The slowly expanding scientific literature on LGBT health is evidence of researchers' expanded interest in the field. But it's another matter to find
funding to support the work.
"There's a sea change for LGBT health across the country," said Walter O. Bockting, PhD, co-director of Columbia University's new Initiative for LGBT
Health. "Traditionally it's always been a topic that we needed to 'sell,' " he said. "What has changed is people are coming to us."
They may be coming for credible scientific information on LGBT health, but they aren't necessarily offering the money needed to generate it. "When we are
trying to expand the research agenda, it can't be done without resources," said Bockting.
Even though the National Institutes of Health said more LGBT health research is needed, they aren't allocating additional funding for it. Said Bockting,
who served on the IOM committee, "It has become an acknowledged priority, and they have shown willingness to address the gaps in knowledge." But grant
applications from LGBT health researchers still have to compete on their merits. "They will receive applications [for funding]," said Bockting, "but those
applications will have to compete with all other applications that NIH receives for health research. So I'm not aware of special funds for the research."
There are challenges on the medical frontlines, too, where calls for "cultural competence" in LGBT health care don't always come with incentives for
providers to learn what they need to know. The problem isn't only about overloaded providers, however, but also has to do with LGBT patients simply not
communicating about their particular needs.
Scott Cook, PhD, a clinical psychologist and deputy director of the Robert Wood Johnson Foundation-supported Finding Answers: Disparities Research for
Change national program office at the University of Chicago, said, "Unless something is emphasized and incentivized, it's typically not going to happen. We
see that in racial and ethnic care in general. Unless there is an incentive, such as reimbursement, it's really hard for [providers] to turn over resources
to begin with. Same thing with LGBT patients, it's going to have to be incentivized."

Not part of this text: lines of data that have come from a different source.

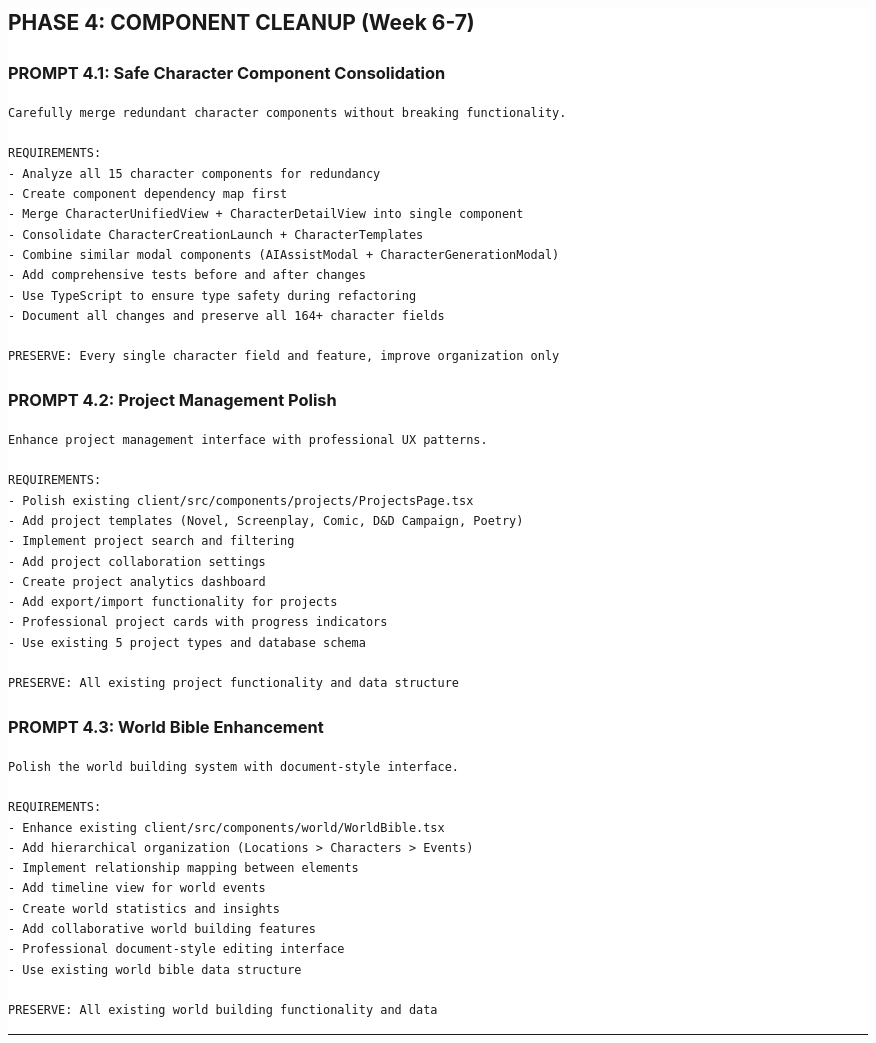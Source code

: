 
## **PHASE 4: COMPONENT CLEANUP (Week 6-7)**

### **PROMPT 4.1: Safe Character Component Consolidation**
```
Carefully merge redundant character components without breaking functionality.

REQUIREMENTS:
- Analyze all 15 character components for redundancy
- Create component dependency map first
- Merge CharacterUnifiedView + CharacterDetailView into single component
- Consolidate CharacterCreationLaunch + CharacterTemplates
- Combine similar modal components (AIAssistModal + CharacterGenerationModal)
- Add comprehensive tests before and after changes
- Use TypeScript to ensure type safety during refactoring
- Document all changes and preserve all 164+ character fields

PRESERVE: Every single character field and feature, improve organization only
```

### **PROMPT 4.2: Project Management Polish**
```
Enhance project management interface with professional UX patterns.

REQUIREMENTS:
- Polish existing client/src/components/projects/ProjectsPage.tsx
- Add project templates (Novel, Screenplay, Comic, D&D Campaign, Poetry)
- Implement project search and filtering
- Add project collaboration settings
- Create project analytics dashboard
- Add export/import functionality for projects
- Professional project cards with progress indicators
- Use existing 5 project types and database schema

PRESERVE: All existing project functionality and data structure
```

### **PROMPT 4.3: World Bible Enhancement**
```
Polish the world building system with document-style interface.

REQUIREMENTS:
- Enhance existing client/src/components/world/WorldBible.tsx
- Add hierarchical organization (Locations > Characters > Events)
- Implement relationship mapping between elements
- Add timeline view for world events
- Create world statistics and insights
- Add collaborative world building features
- Professional document-style editing interface
- Use existing world bible data structure

PRESERVE: All existing world building functionality and data
```

---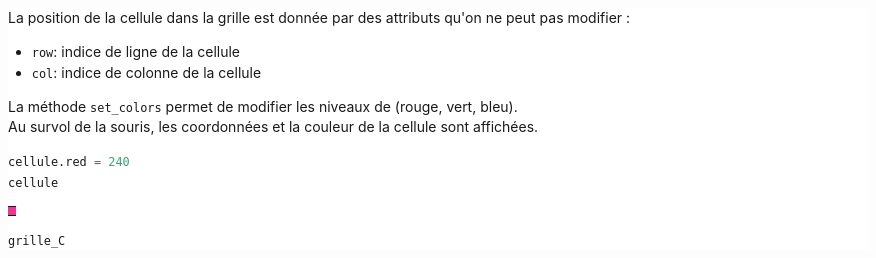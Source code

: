 La position de la cellule dans la grille est donnée par des attributs qu'on ne peut pas modifier :

* `row`: indice de ligne de la cellule  
* `col`: indice de colonne de la cellule  

La méthode `set_colors` permet de modifier les niveaux de (rouge, vert, bleu).  
Au survol de la souris, les coordonnées et la couleur de la cellule sont affichées.

```python
cellule.red = 240
cellule
```

<style type="text/css">table.blockgrid {border: none;} .blockgrid tr {border: none;} .blockgrid td {padding: 0px;} #blocks93944bdf-ee7e-48a3-9f23-fac58851a3c4 td {border: 0px solid white;}</style><table id="blocks93944bdf-ee7e-48a3-9f23-fac58851a3c4" class="blockgrid"><tbody><tr><td title="Index: [0, 29]&#10;Color: (240, 52, 150)" style="width: 8px; height: 8px;background-color: rgb(240, 52, 150);"></td></tr></tbody></table>


```python
grille_C
```
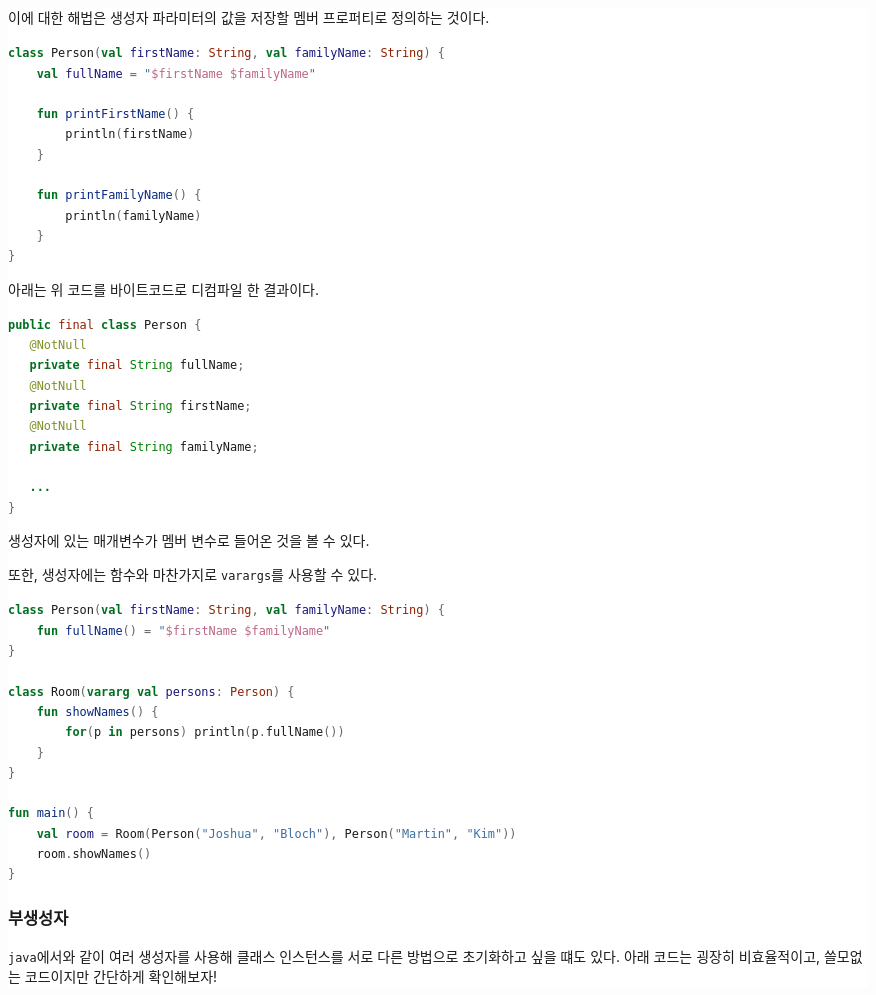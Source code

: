이에 대한 해법은 생성자 파라미터의 값을 저장할 멤버 프로퍼티로 정의하는 것이다.


```kotlin
class Person(val firstName: String, val familyName: String) {
    val fullName = "$firstName $familyName"

    fun printFirstName() {
        println(firstName)
    }

    fun printFamilyName() {
        println(familyName)
    }
}
```

아래는 위 코드를 바이트코드로 디컴파일 한 결과이다.

```java
public final class Person {
   @NotNull
   private final String fullName;
   @NotNull
   private final String firstName;
   @NotNull
   private final String familyName;
   
   ...
}
```

생성자에 있는 매개변수가 멤버 변수로 들어온 것을 볼 수 있다.

또한, 생성자에는 함수와 마찬가지로 `varargs`를 사용할 수 있다.

```kotlin
class Person(val firstName: String, val familyName: String) {
    fun fullName() = "$firstName $familyName"
}

class Room(vararg val persons: Person) {
    fun showNames() {
        for(p in persons) println(p.fullName())
    }
}

fun main() {
    val room = Room(Person("Joshua", "Bloch"), Person("Martin", "Kim"))
    room.showNames()
}
```

### 부생성자

`java`에서와 같이 여러 생성자를 사용해 클래스 인스턴스를 서로 다른 방법으로 초기화하고 싶을 떄도 있다.
아래 코드는 굉장히 비효율적이고, 쓸모없는 코드이지만 간단하게 확인해보자!
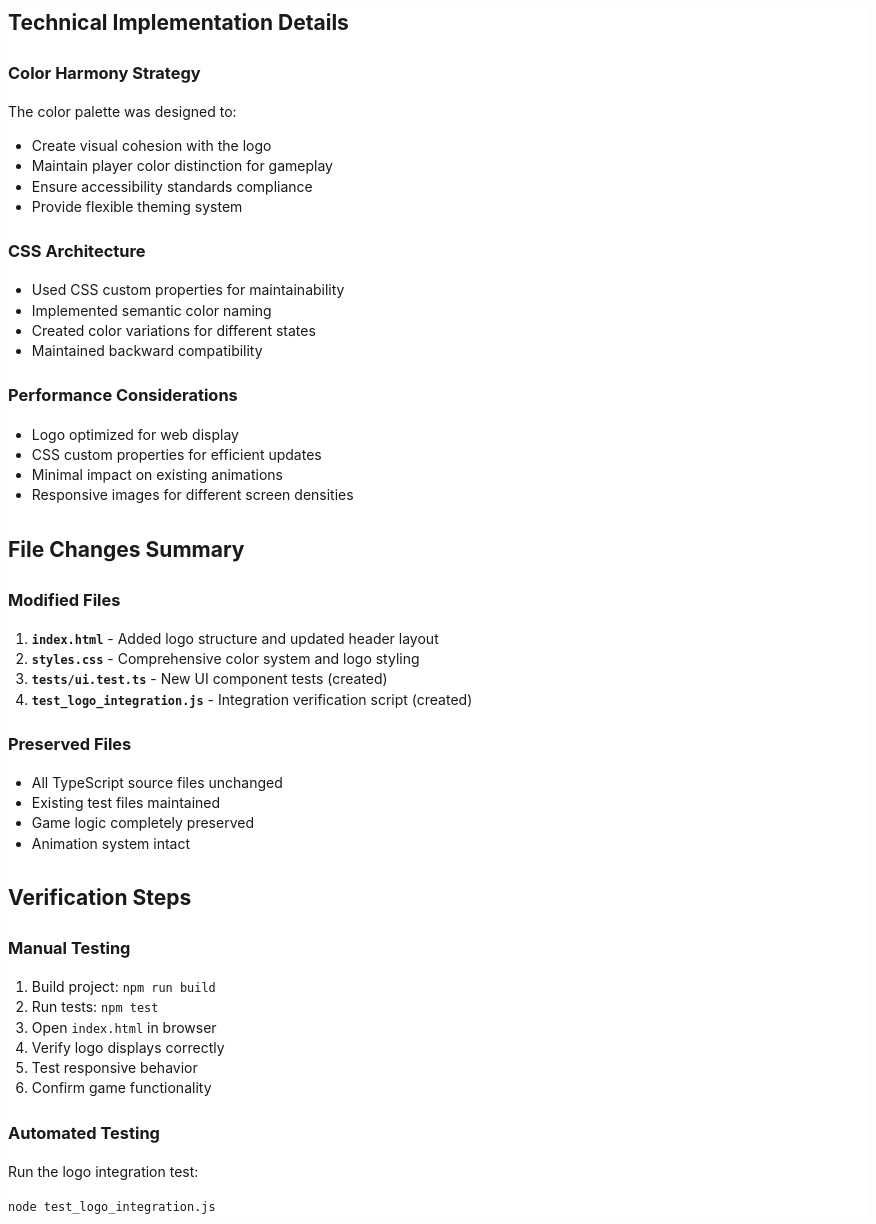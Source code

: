 ## Technical Implementation Details

### Color Harmony Strategy
The color palette was designed to:
- Create visual cohesion with the logo
- Maintain player color distinction for gameplay
- Ensure accessibility standards compliance
- Provide flexible theming system

### CSS Architecture
- Used CSS custom properties for maintainability
- Implemented semantic color naming
- Created color variations for different states
- Maintained backward compatibility

### Performance Considerations
- Logo optimized for web display
- CSS custom properties for efficient updates
- Minimal impact on existing animations
- Responsive images for different screen densities

## File Changes Summary

### Modified Files
1. **`index.html`** - Added logo structure and updated header layout
2. **`styles.css`** - Comprehensive color system and logo styling
3. **`tests/ui.test.ts`** - New UI component tests (created)
4. **`test_logo_integration.js`** - Integration verification script (created)

### Preserved Files
- All TypeScript source files unchanged
- Existing test files maintained
- Game logic completely preserved
- Animation system intact

## Verification Steps

### Manual Testing
1. Build project: `npm run build`
2. Run tests: `npm test`
3. Open `index.html` in browser
4. Verify logo displays correctly
5. Test responsive behavior
6. Confirm game functionality

### Automated Testing
Run the logo integration test:
```bash
node test_logo_integration.js
```

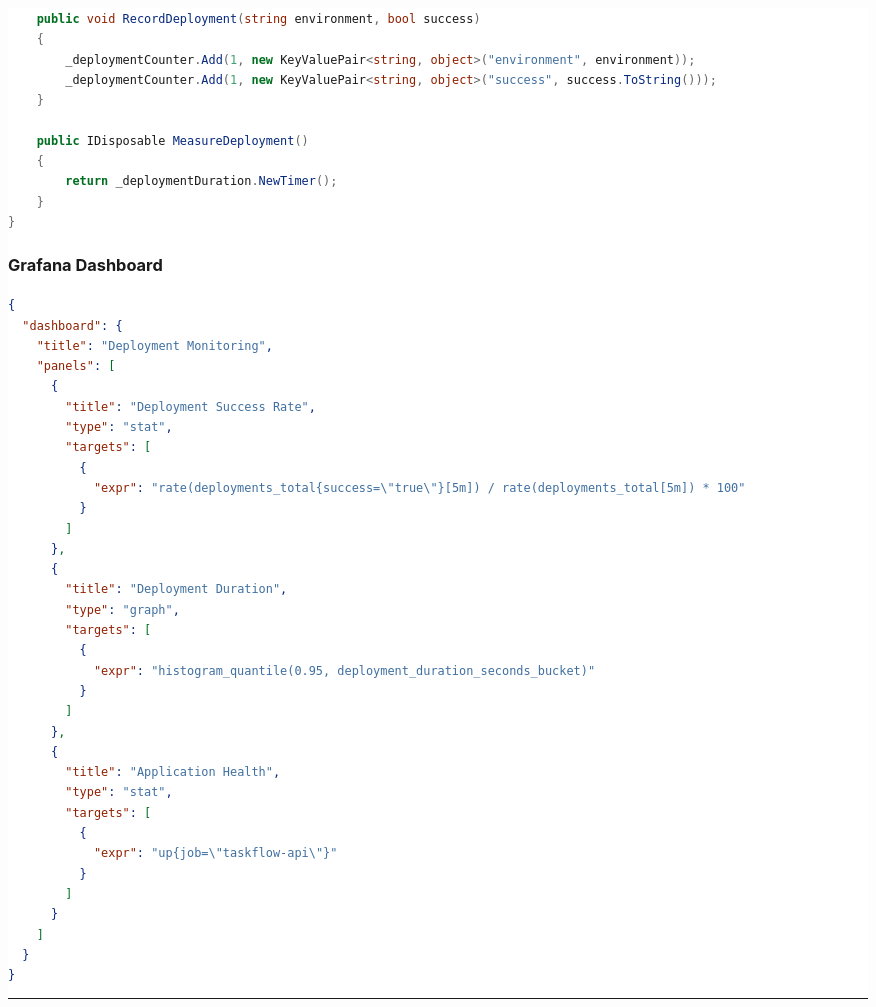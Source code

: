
 ```csharp
    public void RecordDeployment(string environment, bool success)
    {
        _deploymentCounter.Add(1, new KeyValuePair<string, object>("environment", environment));
        _deploymentCounter.Add(1, new KeyValuePair<string, object>("success", success.ToString()));
    }

    public IDisposable MeasureDeployment()
    {
        return _deploymentDuration.NewTimer();
    }
}
```

### Grafana Dashboard

```json
{
  "dashboard": {
    "title": "Deployment Monitoring",
    "panels": [
      {
        "title": "Deployment Success Rate",
        "type": "stat",
        "targets": [
          {
            "expr": "rate(deployments_total{success=\"true\"}[5m]) / rate(deployments_total[5m]) * 100"
          }
        ]
      },
      {
        "title": "Deployment Duration",
        "type": "graph",
        "targets": [
          {
            "expr": "histogram_quantile(0.95, deployment_duration_seconds_bucket)"
          }
        ]
      },
      {
        "title": "Application Health",
        "type": "stat",
        "targets": [
          {
            "expr": "up{job=\"taskflow-api\"}"
          }
        ]
      }
    ]
  }
}
```

---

Dr. Cook, who worked for eight years at Chicago's Howard Brown Health Center, the largest LGBT health organization in the Midwest, added, "Health care is
starting to turn its sights to thinking it's not all about the doctor deciding what needs to be done, when, and where, that we need to involve patients in
a conversation and understand their values, beliefs, what's important to them."
When activists began to "zap" meetings of the American Psychiatric Association, beginning in 1970, they demanded the doctors "Talk with us, not about us,"
as the late Barbara Gittings told me in an interview for my book Victory Deferred. Long before someone coined the term cultural competence, gay
and lesbian activists understood that changes in the political and medical fortunes of LGBT people would come about only through dialogue. They also knew
they couldn't participate as equals in such dialogue unless they were open about their sexual orientation.